§ Your assignment
All of the records must be set down again word for word.

Saved data entries:
• • •

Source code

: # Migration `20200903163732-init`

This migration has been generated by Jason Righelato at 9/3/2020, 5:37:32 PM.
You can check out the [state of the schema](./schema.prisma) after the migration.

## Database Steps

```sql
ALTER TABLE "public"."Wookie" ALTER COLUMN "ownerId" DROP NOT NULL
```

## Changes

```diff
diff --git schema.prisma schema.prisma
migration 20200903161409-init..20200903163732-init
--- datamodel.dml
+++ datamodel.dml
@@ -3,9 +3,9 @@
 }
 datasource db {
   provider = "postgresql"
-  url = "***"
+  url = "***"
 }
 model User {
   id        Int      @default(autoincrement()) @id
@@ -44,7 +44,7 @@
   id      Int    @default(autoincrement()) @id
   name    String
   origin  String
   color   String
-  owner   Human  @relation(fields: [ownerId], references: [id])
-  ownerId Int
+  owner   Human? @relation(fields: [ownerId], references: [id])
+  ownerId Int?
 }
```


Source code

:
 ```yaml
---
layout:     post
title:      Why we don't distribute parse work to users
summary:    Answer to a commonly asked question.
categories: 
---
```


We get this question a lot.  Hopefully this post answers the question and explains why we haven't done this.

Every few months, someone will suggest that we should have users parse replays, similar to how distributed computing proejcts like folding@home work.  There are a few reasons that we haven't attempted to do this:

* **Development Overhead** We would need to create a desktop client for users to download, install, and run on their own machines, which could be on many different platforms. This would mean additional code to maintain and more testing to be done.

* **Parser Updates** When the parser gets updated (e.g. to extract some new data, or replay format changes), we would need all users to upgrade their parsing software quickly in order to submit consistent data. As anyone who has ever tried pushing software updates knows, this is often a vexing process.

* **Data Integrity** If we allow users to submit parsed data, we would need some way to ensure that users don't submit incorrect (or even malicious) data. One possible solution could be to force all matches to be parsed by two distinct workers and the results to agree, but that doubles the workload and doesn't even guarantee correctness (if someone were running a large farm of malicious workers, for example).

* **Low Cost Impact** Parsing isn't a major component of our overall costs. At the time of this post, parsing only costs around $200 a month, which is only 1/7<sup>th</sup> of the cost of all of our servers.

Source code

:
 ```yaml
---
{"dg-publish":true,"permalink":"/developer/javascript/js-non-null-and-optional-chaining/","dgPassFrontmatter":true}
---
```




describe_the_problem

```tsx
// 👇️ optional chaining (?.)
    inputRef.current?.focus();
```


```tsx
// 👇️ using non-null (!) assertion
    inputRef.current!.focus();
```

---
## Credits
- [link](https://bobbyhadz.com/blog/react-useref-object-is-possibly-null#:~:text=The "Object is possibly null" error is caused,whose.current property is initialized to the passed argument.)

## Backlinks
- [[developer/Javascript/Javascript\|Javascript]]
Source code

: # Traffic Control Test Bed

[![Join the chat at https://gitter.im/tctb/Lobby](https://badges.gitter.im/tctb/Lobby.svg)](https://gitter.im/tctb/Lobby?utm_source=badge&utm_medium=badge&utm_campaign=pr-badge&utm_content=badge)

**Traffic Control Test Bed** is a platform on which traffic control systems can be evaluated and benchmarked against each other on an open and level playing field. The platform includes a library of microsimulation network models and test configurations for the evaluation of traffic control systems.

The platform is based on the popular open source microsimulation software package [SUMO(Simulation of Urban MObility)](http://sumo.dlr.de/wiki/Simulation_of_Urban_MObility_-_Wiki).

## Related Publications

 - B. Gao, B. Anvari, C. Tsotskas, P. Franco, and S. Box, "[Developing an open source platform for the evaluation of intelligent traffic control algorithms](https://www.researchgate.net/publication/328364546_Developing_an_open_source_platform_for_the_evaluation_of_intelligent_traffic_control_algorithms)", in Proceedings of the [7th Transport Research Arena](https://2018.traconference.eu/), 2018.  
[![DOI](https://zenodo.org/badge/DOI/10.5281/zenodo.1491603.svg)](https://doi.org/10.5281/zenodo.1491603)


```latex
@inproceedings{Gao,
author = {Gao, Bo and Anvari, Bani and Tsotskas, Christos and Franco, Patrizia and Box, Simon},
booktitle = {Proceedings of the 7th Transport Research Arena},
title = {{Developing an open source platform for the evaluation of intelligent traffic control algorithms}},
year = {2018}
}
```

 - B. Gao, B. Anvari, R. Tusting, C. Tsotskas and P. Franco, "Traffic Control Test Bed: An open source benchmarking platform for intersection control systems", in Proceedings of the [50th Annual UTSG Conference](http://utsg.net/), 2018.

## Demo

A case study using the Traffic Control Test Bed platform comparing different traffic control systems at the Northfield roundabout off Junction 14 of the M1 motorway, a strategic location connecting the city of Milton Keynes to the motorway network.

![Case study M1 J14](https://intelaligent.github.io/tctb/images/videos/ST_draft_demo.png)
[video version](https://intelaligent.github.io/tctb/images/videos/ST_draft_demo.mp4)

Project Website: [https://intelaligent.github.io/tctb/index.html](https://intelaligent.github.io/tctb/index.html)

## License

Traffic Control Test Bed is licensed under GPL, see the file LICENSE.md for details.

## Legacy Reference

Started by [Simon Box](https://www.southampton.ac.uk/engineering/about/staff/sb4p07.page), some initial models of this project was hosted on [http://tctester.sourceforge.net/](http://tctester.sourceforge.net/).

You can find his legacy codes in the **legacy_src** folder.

• • •

§ Answer section
Source code

: # Migration `20200903163732-init`

This migration has been generated by Jason Righelato at 9/3/2020, 5:37:32 PM.
You can check out the [state of the schema](./schema.prisma) after the migration.

## Database Steps

```sql
ALTER TABLE "public"."Wookie" ALTER COLUMN "ownerId" DROP NOT NULL
```

## Changes

```diff
diff --git schema.prisma schema.prisma
migration 20200903161409-init..20200903163732-init
--- datamodel.dml
+++ datamodel.dml
@@ -3,9 +3,9 @@
 }
 datasource db {
   provider = "postgresql"
-  url = "***"
+  url = "***"
 }
 model User {
   id        Int      @default(autoincrement()) @id
@@ -44,7 +44,7 @@
   id      Int    @default(autoincrement()) @id
   name    String
   origin  String
   color   String
-  owner   Human  @relation(fields: [ownerId], references: [id])
-  ownerId Int
+  owner   Human? @relation(fields: [ownerId], references: [id])
+  ownerId Int?
 }
```


Source code

:
 ```yaml
---
layout:     post
title:      Why we don't distribute parse work to users
summary:    Answer to a commonly asked question.
categories: 
---
```


We get this question a lot.  Hopefully this post answers the question and explains why we haven't done this.

Every few months, someone will suggest that we should have users parse replays, similar to how distributed computing proejcts like folding@home work.  There are a few reasons that we haven't attempted to do this:

* **Development Overhead** We would need to create a desktop client for users to download, install, and run on their own machines, which could be on many different platforms. This would mean additional code to maintain and more testing to be done.

* **Parser Updates** When the parser gets updated (e.g. to extract some new data, or replay format changes), we would need all users to upgrade their parsing software quickly in order to submit consistent data. As anyone who has ever tried pushing software updates knows, this is often a vexing process.

* **Data Integrity** If we allow users to submit parsed data, we would need some way to ensure that users don't submit incorrect (or even malicious) data. One possible solution could be to force all matches to be parsed by two distinct workers and the results to agree, but that doubles the workload and doesn't even guarantee correctness (if someone were running a large farm of malicious workers, for example).

* **Low Cost Impact** Parsing isn't a major component of our overall costs. At the time of this post, parsing only costs around $200 a month, which is only 1/7<sup>th</sup> of the cost of all of our servers.

Source code

:
 ```yaml
---
{"dg-publish":true,"permalink":"/developer/javascript/js-non-null-and-optional-chaining/","dgPassFrontmatter":true}
---
```




describe_the_problem

```tsx
// 👇️ optional chaining (?.)
    inputRef.current?.focus();
```


```tsx
// 👇️ using non-null (!) assertion
    inputRef.current!.focus();
```

---
## Credits
- [link](https://bobbyhadz.com/blog/react-useref-object-is-possibly-null#:~:text=The "Object is possibly null" error is caused,whose.current property is initialized to the passed argument.)

## Backlinks
- [[developer/Javascript/Javascript\|Javascript]]
Source code

: # Traffic Control Test Bed

[![Join the chat at https://gitter.im/tctb/Lobby](https://badges.gitter.im/tctb/Lobby.svg)](https://gitter.im/tctb/Lobby?utm_source=badge&utm_medium=badge&utm_campaign=pr-badge&utm_content=badge)

**Traffic Control Test Bed** is a platform on which traffic control systems can be evaluated and benchmarked against each other on an open and level playing field. The platform includes a library of microsimulation network models and test configurations for the evaluation of traffic control systems.

The platform is based on the popular open source microsimulation software package [SUMO(Simulation of Urban MObility)](http://sumo.dlr.de/wiki/Simulation_of_Urban_MObility_-_Wiki).

## Related Publications

 - B. Gao, B. Anvari, C. Tsotskas, P. Franco, and S. Box, "[Developing an open source platform for the evaluation of intelligent traffic control algorithms](https://www.researchgate.net/publication/328364546_Developing_an_open_source_platform_for_the_evaluation_of_intelligent_traffic_control_algorithms)", in Proceedings of the [7th Transport Research Arena](https://2018.traconference.eu/), 2018.  
[![DOI](https://zenodo.org/badge/DOI/10.5281/zenodo.1491603.svg)](https://doi.org/10.5281/zenodo.1491603)


```latex
@inproceedings{Gao,
author = {Gao, Bo and Anvari, Bani and Tsotskas, Christos and Franco, Patrizia and Box, Simon},
booktitle = {Proceedings of the 7th Transport Research Arena},
title = {{Developing an open source platform for the evaluation of intelligent traffic control algorithms}},
year = {2018}
}
```

 - B. Gao, B. Anvari, R. Tusting, C. Tsotskas and P. Franco, "Traffic Control Test Bed: An open source benchmarking platform for intersection control systems", in Proceedings of the [50th Annual UTSG Conference](http://utsg.net/), 2018.

## Demo

A case study using the Traffic Control Test Bed platform comparing different traffic control systems at the Northfield roundabout off Junction 14 of the M1 motorway, a strategic location connecting the city of Milton Keynes to the motorway network.

![Case study M1 J14](https://intelaligent.github.io/tctb/images/videos/ST_draft_demo.png)
[video version](https://intelaligent.github.io/tctb/images/videos/ST_draft_demo.mp4)

Project Website: [https://intelaligent.github.io/tctb/index.html](https://intelaligent.github.io/tctb/index.html)

## License

Traffic Control Test Bed is licensed under GPL, see the file LICENSE.md for details.

## Legacy Reference

Started by [Simon Box](https://www.southampton.ac.uk/engineering/about/staff/sb4p07.page), some initial models of this project was hosted on [http://tctester.sourceforge.net/](http://tctester.sourceforge.net/).

You can find his legacy codes in the **legacy_src** folder.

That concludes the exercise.